Position of the parties
The Claimant was employed by the Respondent pursuant to a contract in writing dated 4thSeptember 2005. The contract provides that the rate of pay applicable to the Claimant was to be €34,384 per annum. That converts to a weekly wage of €668.75. In addition the Claimant was to be paid a meal allowance of €22.85 per day.
It is agreed that the Claimant was in fact paid at the rate of €554.48 per week at all times material to this claim. He also received a meal allowance, which was not subject to statutory deductions, of €114.27. The Claimant was paid on that basis in respect of annual leave and public holidays. This, the Claimant contends, contravened ss 20 and 21 of the Act when read in combination with The Organisation of Working Time (Determination of Pay for Holidays) Regulations 1997, S.I. 475 of 1997 (hereafter S.I 475/97). It was submitted on the Claimant’s behalf that the aforementioned Regulations, properly construed, entitled him, in respect of annual leave and public holidays, to the rate of pay specified in his contract of employment. In advancing that submission the Claimant relied upon the decision of this Court in Determination DWT1247,Comerford Developments (Ireland) Limited and Preiksaitis. Reliance was also placed on the decision of this Court in Determination DWT0516,Hidden Hearing limited and Smart[2005] 16 ELR 367 and of the decision of the CJEU in Case C-539/12,Lock v British Gas Trading Limited[2015] 3 IRL 438.

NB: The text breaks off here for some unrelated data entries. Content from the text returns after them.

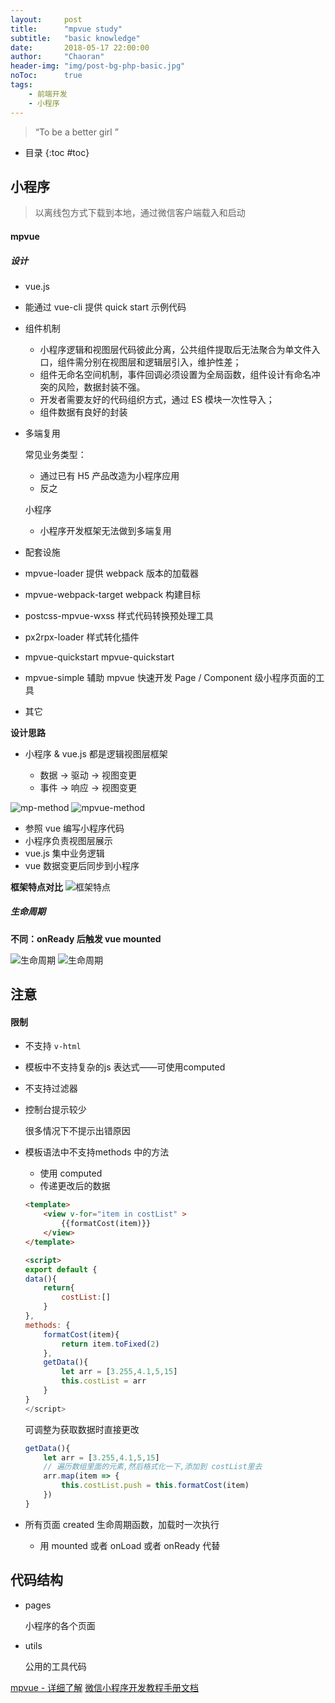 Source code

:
 ```yaml
---
layout:     post
title:      "mpvue study"
subtitle:   "basic knowledge"
date:       2018-05-17 22:00:00
author:     "Chaoran"
header-img: "img/post-bg-php-basic.jpg"
noToc:      true
tags:
    - 前端开发
    - 小程序
---
```


> “To be a better girl ”

* 目录
{:toc #toc}

## 小程序
> 以离线包方式下载到本地，通过微信客户端载入和启动

#### mpvue
##### 设计
* vue.js
* 能通过 vue-cli 提供 quick start 示例代码
* 组件机制

    - 小程序逻辑和视图层代码彼此分离，公共组件提取后无法聚合为单文件入口，组件需分别在视图层和逻辑层引入，维护性差；
    - 组件无命名空间机制，事件回调必须设置为全局函数，组件设计有命名冲突的风险，数据封装不强。
    - 开发者需要友好的代码组织方式，通过 ES 模块一次性导入；
    - 组件数据有良好的封装

* 多端复用
    
    常见业务类型：
    - 通过已有 H5 产品改造为小程序应用
    - 反之

    小程序
    - 小程序开发框架无法做到多端复用

* 配套设施
* mpvue-loader 提供 webpack 版本的加载器
* mpvue-webpack-target webpack 构建目标
* postcss-mpvue-wxss 样式代码转换预处理工具
* px2rpx-loader 样式转化插件
* mpvue-quickstart mpvue-quickstart
* mpvue-simple 辅助 mpvue 快速开发 Page / Component 级小程序页面的工具
* 其它


**设计思路**
* 小程序 & vue.js 都是逻辑视图层框架

    - 数据 -> 驱动 -> 视图变更
    - 事件 -> 响应 -> 视图变更

![mp-method](/img/in-post/post-mp-vue/mp-method.jpg)
![mpvue-method](/img/in-post/post-mp-vue/mpvue-method.jpg)

* 参照 vue 编写小程序代码
* 小程序负责视图层展示
* vue.js 集中业务逻辑
* vue 数据变更后同步到小程序

**框架特点对比**
![框架特点](/img/in-post/post-mp-vue/框架特点.jpg)

##### 生命周期
**不同：onReady 后触发 vue mounted**

![生命周期](/img/in-post/post-mp-vue/lifetime.png)
![生命周期](/img/in-post/post-mp-vue/lifecycle.jpg)



## 注意
#### 限制
* 不支持 `v-html `
* 模板中不支持复杂的js 表达式——可使用computed
* 不支持过滤器

* 控制台提示较少

    很多情况下不提示出错原因
* 模板语法中不支持methods 中的方法

    - 使用 computed
    - 传递更改后的数据

    ```html
    <template>
        <view v-for="item in costList" >
            {{formatCost(item)}}
        </view>
    </template>

    <script>
    export default {
    data(){
        return{
            costList:[]
        }
    },
    methods: {
        formatCost(item){
            return item.toFixed(2)
        },
        getData(){
            let arr = [3.255,4.1,5,15]
            this.costList = arr
        }
    }
    </script>
    ```
    可调整为获取数据时直接更改
    ```js
    getData(){
        let arr = [3.255,4.1,5,15]
        // 遍历数组里面的元素,然后格式化一下,添加到 costList里去
        arr.map(item => {
            this.costList.push = this.formatCost(item)
        })
    }
    ```

* 所有页面 created 生命周期函数，加载时一次执行
    - 用 mounted 或者 onLoad 或者 onReady 代替


## 代码结构
* pages

    小程序的各个页面
* utils

    公用的工具代码



[mpvue - 详细了解](http://mpvue.com/mpvue/)
[微信小程序开发教程手册文档](https://www.w3cschool.cn/weixinapp/9wou1q8j.html)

In relation to the claimed contravention of s.17 of the Act, it was pointed out that the Claimant’s contract of employment did not provide for any fixed starting or finishing time. He contends that he never received any adequate advance notification of his starting or finishing time.
The Respondent submitted that the rate paid to the Claimant in respect of annual leave and public holidays was the same as that paid to him at all other times and that it amounted to his normal weekly or daily rate of pay, as the case may be. In relation to s.17 of the Act, the Respondent submitted that the Claimant, in effect, determined his own starting and finishing times.
Conclusions of the Court
Annual Leave and Public Holidays
It is noted that in his written submission to the Court, the Claimant’s solicitor appeared to argue that his case centred on the non- payment of meal allowance in respect of holidays. However, when questioned on that point, the solicitor told the Court that it was the calculation of holiday pay using a rate of €554.48 per week rather than a rate of €668.75 that was in issue.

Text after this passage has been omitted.